▶ **What needs to be done**: In the data, extract each line that holds the string "guarded".

▶ **Available records**:

=== Begin Enclosure ===

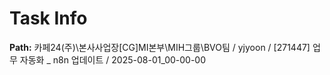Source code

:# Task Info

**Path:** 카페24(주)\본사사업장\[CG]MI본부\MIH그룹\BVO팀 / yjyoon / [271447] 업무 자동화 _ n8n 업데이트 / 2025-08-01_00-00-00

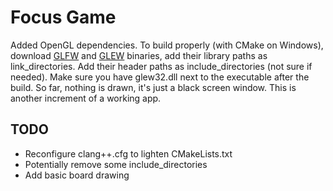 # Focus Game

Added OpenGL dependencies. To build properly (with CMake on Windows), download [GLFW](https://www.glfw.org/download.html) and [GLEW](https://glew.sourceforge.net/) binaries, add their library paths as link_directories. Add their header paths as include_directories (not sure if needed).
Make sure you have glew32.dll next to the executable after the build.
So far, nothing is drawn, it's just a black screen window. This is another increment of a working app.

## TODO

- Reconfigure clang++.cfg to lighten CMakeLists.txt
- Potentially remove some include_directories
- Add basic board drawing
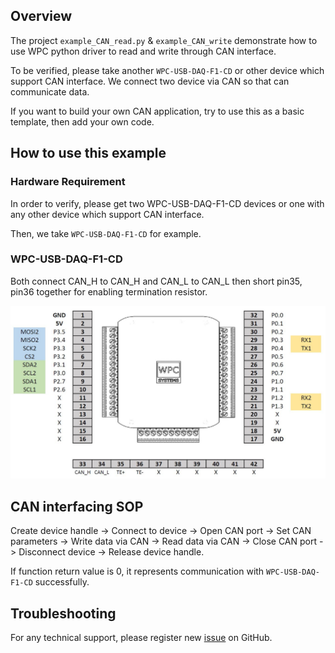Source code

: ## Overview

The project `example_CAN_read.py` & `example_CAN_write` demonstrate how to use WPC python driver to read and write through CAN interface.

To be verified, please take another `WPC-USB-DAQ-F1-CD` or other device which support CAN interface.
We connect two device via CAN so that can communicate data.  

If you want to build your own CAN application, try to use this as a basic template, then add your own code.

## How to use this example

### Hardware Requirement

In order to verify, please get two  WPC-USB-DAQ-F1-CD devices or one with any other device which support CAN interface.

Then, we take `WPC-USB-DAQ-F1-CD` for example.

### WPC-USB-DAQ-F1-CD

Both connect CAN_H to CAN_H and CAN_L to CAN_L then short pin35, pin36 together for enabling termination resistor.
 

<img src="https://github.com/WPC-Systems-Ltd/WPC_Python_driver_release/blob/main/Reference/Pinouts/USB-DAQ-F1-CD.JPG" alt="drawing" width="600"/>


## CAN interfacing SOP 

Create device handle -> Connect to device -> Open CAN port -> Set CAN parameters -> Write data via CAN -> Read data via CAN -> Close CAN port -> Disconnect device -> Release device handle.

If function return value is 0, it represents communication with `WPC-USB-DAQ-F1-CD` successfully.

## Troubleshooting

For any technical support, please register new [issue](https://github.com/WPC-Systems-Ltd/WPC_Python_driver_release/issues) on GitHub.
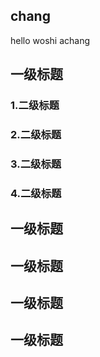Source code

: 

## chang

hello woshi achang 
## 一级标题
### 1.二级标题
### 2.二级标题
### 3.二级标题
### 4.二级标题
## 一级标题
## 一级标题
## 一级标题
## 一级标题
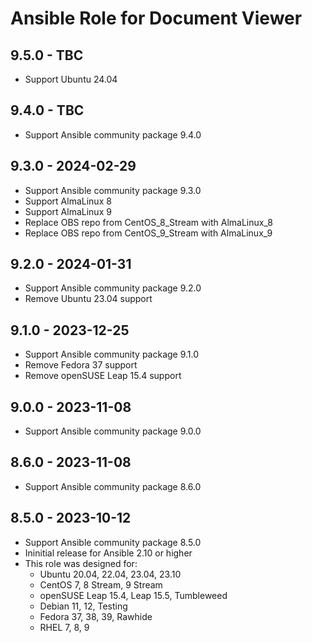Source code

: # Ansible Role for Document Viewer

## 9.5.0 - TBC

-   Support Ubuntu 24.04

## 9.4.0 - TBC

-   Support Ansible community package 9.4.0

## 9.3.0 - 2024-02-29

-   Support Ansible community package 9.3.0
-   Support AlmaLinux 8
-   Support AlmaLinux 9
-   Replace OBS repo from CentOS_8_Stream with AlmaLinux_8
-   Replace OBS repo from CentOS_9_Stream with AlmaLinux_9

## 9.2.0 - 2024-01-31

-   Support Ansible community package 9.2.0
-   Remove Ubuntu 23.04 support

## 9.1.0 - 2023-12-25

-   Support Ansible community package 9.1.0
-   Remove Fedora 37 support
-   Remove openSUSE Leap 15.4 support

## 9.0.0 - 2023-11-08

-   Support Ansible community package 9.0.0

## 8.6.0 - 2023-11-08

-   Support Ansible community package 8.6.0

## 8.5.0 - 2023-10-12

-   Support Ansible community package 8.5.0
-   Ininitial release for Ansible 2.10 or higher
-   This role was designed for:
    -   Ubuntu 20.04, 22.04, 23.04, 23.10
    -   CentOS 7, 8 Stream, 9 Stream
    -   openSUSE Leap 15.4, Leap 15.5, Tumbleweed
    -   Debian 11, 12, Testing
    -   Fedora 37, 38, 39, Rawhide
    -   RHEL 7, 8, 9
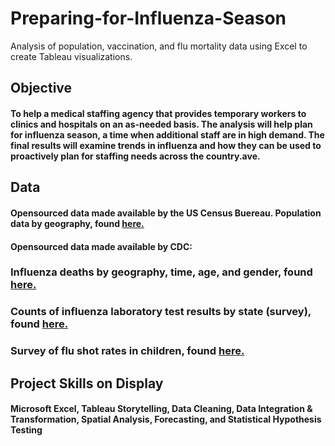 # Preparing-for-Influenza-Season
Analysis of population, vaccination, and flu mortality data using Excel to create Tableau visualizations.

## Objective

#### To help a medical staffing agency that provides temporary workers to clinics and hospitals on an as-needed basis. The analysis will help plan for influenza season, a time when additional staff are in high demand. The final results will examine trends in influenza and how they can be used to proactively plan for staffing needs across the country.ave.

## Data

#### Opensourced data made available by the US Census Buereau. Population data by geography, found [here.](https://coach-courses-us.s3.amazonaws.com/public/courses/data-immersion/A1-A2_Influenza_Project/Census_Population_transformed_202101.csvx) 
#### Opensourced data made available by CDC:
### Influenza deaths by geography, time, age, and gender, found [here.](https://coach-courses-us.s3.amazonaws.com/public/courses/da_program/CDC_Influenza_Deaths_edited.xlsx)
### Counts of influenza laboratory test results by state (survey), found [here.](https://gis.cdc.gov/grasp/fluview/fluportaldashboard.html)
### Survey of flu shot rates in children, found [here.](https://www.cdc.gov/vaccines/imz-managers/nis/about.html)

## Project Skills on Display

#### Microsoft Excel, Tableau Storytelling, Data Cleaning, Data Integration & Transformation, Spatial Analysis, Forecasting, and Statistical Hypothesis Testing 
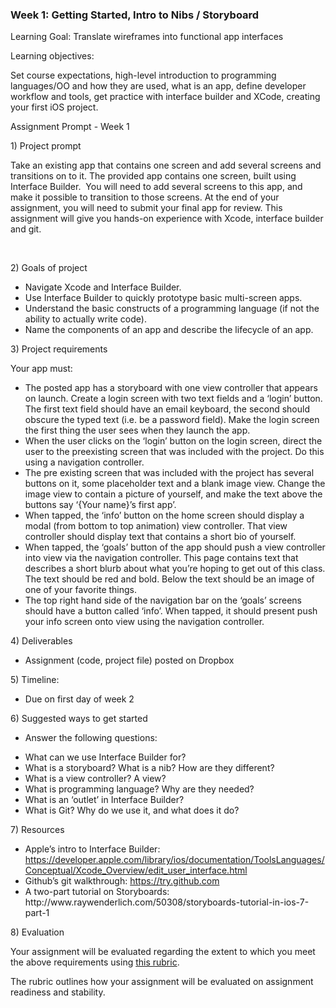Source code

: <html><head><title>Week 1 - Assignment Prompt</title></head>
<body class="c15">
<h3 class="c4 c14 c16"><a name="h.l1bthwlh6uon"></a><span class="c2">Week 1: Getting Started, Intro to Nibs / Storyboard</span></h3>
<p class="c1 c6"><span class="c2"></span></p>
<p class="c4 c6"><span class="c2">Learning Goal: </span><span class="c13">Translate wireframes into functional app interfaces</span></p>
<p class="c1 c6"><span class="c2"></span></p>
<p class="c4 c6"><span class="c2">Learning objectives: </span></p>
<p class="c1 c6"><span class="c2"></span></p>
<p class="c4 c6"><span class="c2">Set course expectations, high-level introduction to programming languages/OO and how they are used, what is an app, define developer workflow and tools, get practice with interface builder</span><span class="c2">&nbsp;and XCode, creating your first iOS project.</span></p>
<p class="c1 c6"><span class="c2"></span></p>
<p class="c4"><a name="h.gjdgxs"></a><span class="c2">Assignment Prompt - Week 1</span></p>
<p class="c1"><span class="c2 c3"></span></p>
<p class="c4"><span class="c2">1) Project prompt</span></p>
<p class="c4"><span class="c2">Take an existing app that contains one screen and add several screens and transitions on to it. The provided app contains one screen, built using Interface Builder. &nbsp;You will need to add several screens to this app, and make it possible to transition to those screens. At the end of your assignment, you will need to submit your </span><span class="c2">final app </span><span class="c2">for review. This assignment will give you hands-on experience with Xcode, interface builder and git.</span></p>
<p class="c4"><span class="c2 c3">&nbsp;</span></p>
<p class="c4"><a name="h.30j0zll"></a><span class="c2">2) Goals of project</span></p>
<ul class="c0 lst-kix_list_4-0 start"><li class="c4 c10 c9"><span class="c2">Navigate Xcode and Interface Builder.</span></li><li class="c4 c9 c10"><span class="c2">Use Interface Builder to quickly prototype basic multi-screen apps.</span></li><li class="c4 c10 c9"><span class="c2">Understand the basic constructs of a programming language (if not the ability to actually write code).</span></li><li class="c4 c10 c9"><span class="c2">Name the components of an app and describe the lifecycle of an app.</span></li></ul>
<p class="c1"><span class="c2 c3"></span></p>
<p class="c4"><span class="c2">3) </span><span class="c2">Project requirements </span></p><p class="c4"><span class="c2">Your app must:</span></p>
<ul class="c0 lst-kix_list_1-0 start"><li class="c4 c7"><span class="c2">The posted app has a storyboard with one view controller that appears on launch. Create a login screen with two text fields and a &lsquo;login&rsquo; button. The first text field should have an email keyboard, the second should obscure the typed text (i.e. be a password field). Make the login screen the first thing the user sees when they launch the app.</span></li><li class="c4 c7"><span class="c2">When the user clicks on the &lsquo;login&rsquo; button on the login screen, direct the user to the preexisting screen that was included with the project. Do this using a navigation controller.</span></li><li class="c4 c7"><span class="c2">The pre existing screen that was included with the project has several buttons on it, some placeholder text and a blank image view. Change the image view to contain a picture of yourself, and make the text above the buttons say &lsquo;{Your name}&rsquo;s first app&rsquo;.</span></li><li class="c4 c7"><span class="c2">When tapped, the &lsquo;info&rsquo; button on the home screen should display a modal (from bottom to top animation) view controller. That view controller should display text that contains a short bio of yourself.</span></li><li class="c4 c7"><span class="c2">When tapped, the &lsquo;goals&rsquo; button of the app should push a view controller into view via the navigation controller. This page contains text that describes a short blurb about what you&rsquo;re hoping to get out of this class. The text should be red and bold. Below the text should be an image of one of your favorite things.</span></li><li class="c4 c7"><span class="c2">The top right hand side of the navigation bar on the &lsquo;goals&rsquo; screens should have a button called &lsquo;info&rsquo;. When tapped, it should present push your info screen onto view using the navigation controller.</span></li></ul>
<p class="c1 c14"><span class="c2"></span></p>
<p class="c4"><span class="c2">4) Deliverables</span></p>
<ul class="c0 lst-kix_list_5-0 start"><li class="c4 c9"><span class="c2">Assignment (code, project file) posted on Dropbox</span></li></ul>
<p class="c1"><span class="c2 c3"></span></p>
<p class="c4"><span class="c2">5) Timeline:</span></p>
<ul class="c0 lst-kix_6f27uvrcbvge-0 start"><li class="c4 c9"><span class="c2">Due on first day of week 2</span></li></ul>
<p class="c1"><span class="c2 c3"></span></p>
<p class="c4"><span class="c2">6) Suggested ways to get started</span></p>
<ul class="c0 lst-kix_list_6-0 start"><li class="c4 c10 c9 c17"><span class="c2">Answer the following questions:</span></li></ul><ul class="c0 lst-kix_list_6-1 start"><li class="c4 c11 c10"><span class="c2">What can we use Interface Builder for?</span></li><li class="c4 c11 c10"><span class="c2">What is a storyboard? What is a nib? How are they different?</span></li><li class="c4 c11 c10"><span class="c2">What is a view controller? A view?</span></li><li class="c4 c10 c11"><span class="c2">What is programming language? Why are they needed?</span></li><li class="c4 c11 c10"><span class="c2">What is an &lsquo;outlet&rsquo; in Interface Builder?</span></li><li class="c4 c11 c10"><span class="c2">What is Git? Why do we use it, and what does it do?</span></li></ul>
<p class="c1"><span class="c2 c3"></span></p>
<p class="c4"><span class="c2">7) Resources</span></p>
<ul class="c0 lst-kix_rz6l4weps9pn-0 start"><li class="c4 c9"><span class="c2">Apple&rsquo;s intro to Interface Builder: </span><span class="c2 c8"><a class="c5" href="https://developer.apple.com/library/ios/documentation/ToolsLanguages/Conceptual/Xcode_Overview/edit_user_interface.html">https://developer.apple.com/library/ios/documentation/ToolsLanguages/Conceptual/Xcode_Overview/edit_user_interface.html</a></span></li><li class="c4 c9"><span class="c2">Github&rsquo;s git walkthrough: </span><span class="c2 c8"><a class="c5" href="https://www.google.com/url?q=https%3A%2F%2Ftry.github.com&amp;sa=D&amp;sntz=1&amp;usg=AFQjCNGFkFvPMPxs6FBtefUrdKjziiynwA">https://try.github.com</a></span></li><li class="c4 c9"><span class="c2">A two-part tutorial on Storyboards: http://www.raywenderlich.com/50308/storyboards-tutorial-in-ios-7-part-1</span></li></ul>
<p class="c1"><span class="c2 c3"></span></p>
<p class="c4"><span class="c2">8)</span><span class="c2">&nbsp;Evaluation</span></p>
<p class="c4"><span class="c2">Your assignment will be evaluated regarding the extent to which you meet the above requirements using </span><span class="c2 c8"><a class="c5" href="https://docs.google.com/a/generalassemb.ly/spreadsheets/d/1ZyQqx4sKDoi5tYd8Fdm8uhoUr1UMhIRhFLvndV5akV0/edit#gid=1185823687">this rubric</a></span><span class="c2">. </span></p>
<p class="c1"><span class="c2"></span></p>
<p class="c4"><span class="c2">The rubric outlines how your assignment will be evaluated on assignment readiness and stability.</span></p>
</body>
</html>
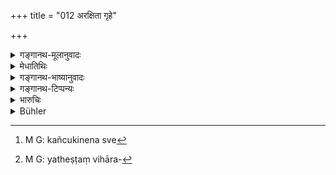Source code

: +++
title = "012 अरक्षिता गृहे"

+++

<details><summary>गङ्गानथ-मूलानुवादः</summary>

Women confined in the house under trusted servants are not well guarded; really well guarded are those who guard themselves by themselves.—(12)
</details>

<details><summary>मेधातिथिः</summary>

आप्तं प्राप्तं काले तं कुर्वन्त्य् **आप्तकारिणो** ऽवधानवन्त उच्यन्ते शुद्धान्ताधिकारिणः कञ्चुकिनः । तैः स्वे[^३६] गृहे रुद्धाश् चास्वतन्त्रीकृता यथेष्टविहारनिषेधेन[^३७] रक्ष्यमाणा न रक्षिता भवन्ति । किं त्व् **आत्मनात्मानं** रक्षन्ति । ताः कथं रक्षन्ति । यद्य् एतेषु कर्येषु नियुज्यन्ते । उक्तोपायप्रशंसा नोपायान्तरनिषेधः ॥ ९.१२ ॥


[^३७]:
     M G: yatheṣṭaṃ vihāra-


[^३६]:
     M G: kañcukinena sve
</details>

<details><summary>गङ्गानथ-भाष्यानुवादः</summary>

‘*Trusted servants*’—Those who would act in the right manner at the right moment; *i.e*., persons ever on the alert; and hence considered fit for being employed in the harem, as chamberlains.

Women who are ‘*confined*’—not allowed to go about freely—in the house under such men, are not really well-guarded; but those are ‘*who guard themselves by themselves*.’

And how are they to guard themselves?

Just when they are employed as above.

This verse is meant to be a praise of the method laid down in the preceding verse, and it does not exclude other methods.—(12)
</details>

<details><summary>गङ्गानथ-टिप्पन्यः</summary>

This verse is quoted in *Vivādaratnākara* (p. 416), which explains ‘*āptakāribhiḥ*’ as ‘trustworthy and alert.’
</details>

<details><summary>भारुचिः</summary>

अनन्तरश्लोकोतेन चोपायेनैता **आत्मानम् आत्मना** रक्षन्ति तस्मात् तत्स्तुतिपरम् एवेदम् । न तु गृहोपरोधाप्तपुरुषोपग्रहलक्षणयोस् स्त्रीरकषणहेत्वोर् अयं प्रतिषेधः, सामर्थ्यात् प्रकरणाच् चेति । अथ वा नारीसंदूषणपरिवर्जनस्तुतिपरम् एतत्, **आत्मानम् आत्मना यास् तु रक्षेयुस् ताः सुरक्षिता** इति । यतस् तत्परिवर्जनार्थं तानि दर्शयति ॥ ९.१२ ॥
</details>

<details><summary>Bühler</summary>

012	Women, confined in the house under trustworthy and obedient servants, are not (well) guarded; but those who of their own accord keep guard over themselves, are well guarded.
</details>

=== End Enclosure ===

▶ **Result of this exercise**:
Women confined in the house under trusted servants are not well guarded; really well guarded are those who guard themselves by themselves.—(12)
Women who are ‘*confined*’—not allowed to go about freely—in the house under such men, are not really well-guarded; but those are ‘*who guard themselves by themselves*.’
012	Women, confined in the house under trustworthy and obedient servants, are not (well) guarded; but those who of their own accord keep guard over themselves, are well guarded.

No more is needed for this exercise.